WHAT THIS TASK INVOLVES:
With the pictures excluded, reproduce all of the data exactly.

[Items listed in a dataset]
Start of Block

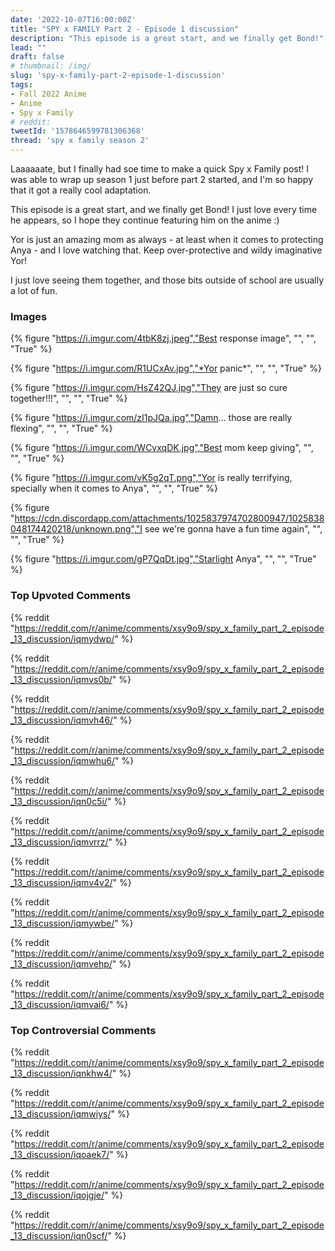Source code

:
 ```yaml
---
date: '2022-10-07T16:00:00Z'
title: "SPY x FAMILY Part 2 - Episode 1 discussion"
description: "This episode is a great start, and we finally get Bond!"
lead: ""
draft: false
# thumbnail: /img/
slug: 'spy-x-family-part-2-episode-1-discussion'
tags: 
- Fall 2022 Anime 
- Anime 
- Spy x Family 
# reddit: 
tweetId: '1578646599781306368'
thread: 'spy x family season 2'
---
```


Laaaaaate, but I finally had soe time to make a quick Spy x Family post! I was able to wrap up season 1 just before part 2 started, and I'm so happy that it got a really cool adaptation.

This episode is a great start, and we finally get Bond! I just love every time he appears, so I hope they continue featuring him on the anime :)

Yor is just an amazing mom as always - at least when it comes to protecting Anya - and I love watching that. Keep over-protective and wildy imaginative Yor!

I just love seeing them together, and those bits outside of school are usually a lot of fun.

### Images

{% figure "https://i.imgur.com/4tbK8zj.jpeg","Best response image", "", "", "True" %}

{% figure "https://i.imgur.com/R1UCxAv.jpg","*Yor panic*", "", "", "True" %}

{% figure "https://i.imgur.com/HsZ42QJ.jpg","They are just so cure together!!!", "", "", "True" %}

{% figure "https://i.imgur.com/zI1pJQa.jpg","Damn... those are really flexing", "", "", "True" %}

{% figure "https://i.imgur.com/WCvxqDK.jpg","Best mom keep giving", "", "", "True" %}

{% figure "https://i.imgur.com/vK5g2qT.png","Yor is really terrifying, specially when it comes to Anya", "", "", "True" %}

{% figure "https://cdn.discordapp.com/attachments/1025837974702800947/1025838048174420218/unknown.png","I see we're gonna have a fun time again", "", "", "True" %}

{% figure "https://i.imgur.com/gP7QqDt.jpg","Starlight Anya", "", "", "True" %}

<blockquote class="imgur-embed-pub" lang="en" data-id="14kGQFr"><a href="//imgur.com/14kGQFr"></a></blockquote><script async src="//s.imgur.com/min/embed.js" charset="utf-8"></script>


### Top Upvoted Comments 
 
{% reddit "https://reddit.com/r/anime/comments/xsy9o9/spy_x_family_part_2_episode_13_discussion/iqmydwp/" %} 
 
{% reddit "https://reddit.com/r/anime/comments/xsy9o9/spy_x_family_part_2_episode_13_discussion/iqmvs0b/" %} 
 
{% reddit "https://reddit.com/r/anime/comments/xsy9o9/spy_x_family_part_2_episode_13_discussion/iqmvh46/" %} 
 
{% reddit "https://reddit.com/r/anime/comments/xsy9o9/spy_x_family_part_2_episode_13_discussion/iqmwhu6/" %} 
 
{% reddit "https://reddit.com/r/anime/comments/xsy9o9/spy_x_family_part_2_episode_13_discussion/iqn0c5i/" %} 
 
{% reddit "https://reddit.com/r/anime/comments/xsy9o9/spy_x_family_part_2_episode_13_discussion/iqmvrrz/" %} 
 
{% reddit "https://reddit.com/r/anime/comments/xsy9o9/spy_x_family_part_2_episode_13_discussion/iqmv4v2/" %} 
 
{% reddit "https://reddit.com/r/anime/comments/xsy9o9/spy_x_family_part_2_episode_13_discussion/iqmywbe/" %} 
 
{% reddit "https://reddit.com/r/anime/comments/xsy9o9/spy_x_family_part_2_episode_13_discussion/iqmvehp/" %} 
 
{% reddit "https://reddit.com/r/anime/comments/xsy9o9/spy_x_family_part_2_episode_13_discussion/iqmvai6/" %} 
 
 
 
### Top Controversial Comments 
 
 {% reddit "https://reddit.com/r/anime/comments/xsy9o9/spy_x_family_part_2_episode_13_discussion/iqnkhw4/" %} 
 
{% reddit "https://reddit.com/r/anime/comments/xsy9o9/spy_x_family_part_2_episode_13_discussion/iqmwiys/" %} 
 
{% reddit "https://reddit.com/r/anime/comments/xsy9o9/spy_x_family_part_2_episode_13_discussion/iqoaek7/" %} 
 
{% reddit "https://reddit.com/r/anime/comments/xsy9o9/spy_x_family_part_2_episode_13_discussion/iqojgje/" %} 
 
{% reddit "https://reddit.com/r/anime/comments/xsy9o9/spy_x_family_part_2_episode_13_discussion/iqn0scf/" %}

End of Block

SOLUTION TO THIS TASK:
Source code

:
 ```yaml
---
date: '2022-10-07T16:00:00Z'
title: "SPY x FAMILY Part 2 - Episode 1 discussion"
description: "This episode is a great start, and we finally get Bond!"
lead: ""
draft: false
# thumbnail: /img/
slug: 'spy-x-family-part-2-episode-1-discussion'
tags: 
- Fall 2022 Anime 
- Anime 
- Spy x Family 
# reddit: 
tweetId: '1578646599781306368'
thread: 'spy x family season 2'
---
```


Laaaaaate, but I finally had soe time to make a quick Spy x Family post! I was able to wrap up season 1 just before part 2 started, and I'm so happy that it got a really cool adaptation.

This episode is a great start, and we finally get Bond! I just love every time he appears, so I hope they continue featuring him on the anime :)

Yor is just an amazing mom as always - at least when it comes to protecting Anya - and I love watching that. Keep over-protective and wildy imaginative Yor!

I just love seeing them together, and those bits outside of school are usually a lot of fun.

### Images

{% figure "https://i.imgur.com/4tbK8zj.jpeg","Best response image", "", "", "True" %}

{% figure "https://i.imgur.com/R1UCxAv.jpg","*Yor panic*", "", "", "True" %}

{% figure "https://i.imgur.com/HsZ42QJ.jpg","They are just so cure together!!!", "", "", "True" %}

{% figure "https://i.imgur.com/zI1pJQa.jpg","Damn... those are really flexing", "", "", "True" %}

{% figure "https://i.imgur.com/WCvxqDK.jpg","Best mom keep giving", "", "", "True" %}

{% figure "https://i.imgur.com/vK5g2qT.png","Yor is really terrifying, specially when it comes to Anya", "", "", "True" %}

{% figure "https://cdn.discordapp.com/attachments/1025837974702800947/1025838048174420218/unknown.png","I see we're gonna have a fun time again", "", "", "True" %}

{% figure "https://i.imgur.com/gP7QqDt.jpg","Starlight Anya", "", "", "True" %}

<blockquote class="imgur-embed-pub" lang="en" data-id="14kGQFr"><a href="//imgur.com/14kGQFr"></a></blockquote><script async src="//s.imgur.com/min/embed.js" charset="utf-8"></script>


### Top Upvoted Comments 
 
{% reddit "https://reddit.com/r/anime/comments/xsy9o9/spy_x_family_part_2_episode_13_discussion/iqmydwp/" %} 
 
{% reddit "https://reddit.com/r/anime/comments/xsy9o9/spy_x_family_part_2_episode_13_discussion/iqmvs0b/" %} 
 
{% reddit "https://reddit.com/r/anime/comments/xsy9o9/spy_x_family_part_2_episode_13_discussion/iqmvh46/" %} 
 
{% reddit "https://reddit.com/r/anime/comments/xsy9o9/spy_x_family_part_2_episode_13_discussion/iqmwhu6/" %} 
 
{% reddit "https://reddit.com/r/anime/comments/xsy9o9/spy_x_family_part_2_episode_13_discussion/iqn0c5i/" %} 
 
{% reddit "https://reddit.com/r/anime/comments/xsy9o9/spy_x_family_part_2_episode_13_discussion/iqmvrrz/" %} 
 
{% reddit "https://reddit.com/r/anime/comments/xsy9o9/spy_x_family_part_2_episode_13_discussion/iqmv4v2/" %} 
 
{% reddit "https://reddit.com/r/anime/comments/xsy9o9/spy_x_family_part_2_episode_13_discussion/iqmywbe/" %} 
 
{% reddit "https://reddit.com/r/anime/comments/xsy9o9/spy_x_family_part_2_episode_13_discussion/iqmvehp/" %} 
 
{% reddit "https://reddit.com/r/anime/comments/xsy9o9/spy_x_family_part_2_episode_13_discussion/iqmvai6/" %} 
 
 
 
### Top Controversial Comments 
 
 {% reddit "https://reddit.com/r/anime/comments/xsy9o9/spy_x_family_part_2_episode_13_discussion/iqnkhw4/" %} 
 
{% reddit "https://reddit.com/r/anime/comments/xsy9o9/spy_x_family_part_2_episode_13_discussion/iqmwiys/" %} 
 
{% reddit "https://reddit.com/r/anime/comments/xsy9o9/spy_x_family_part_2_episode_13_discussion/iqoaek7/" %} 
 
{% reddit "https://reddit.com/r/anime/comments/xsy9o9/spy_x_family_part_2_episode_13_discussion/iqojgje/" %} 
 
{% reddit "https://reddit.com/r/anime/comments/xsy9o9/spy_x_family_part_2_episode_13_discussion/iqn0scf/" %}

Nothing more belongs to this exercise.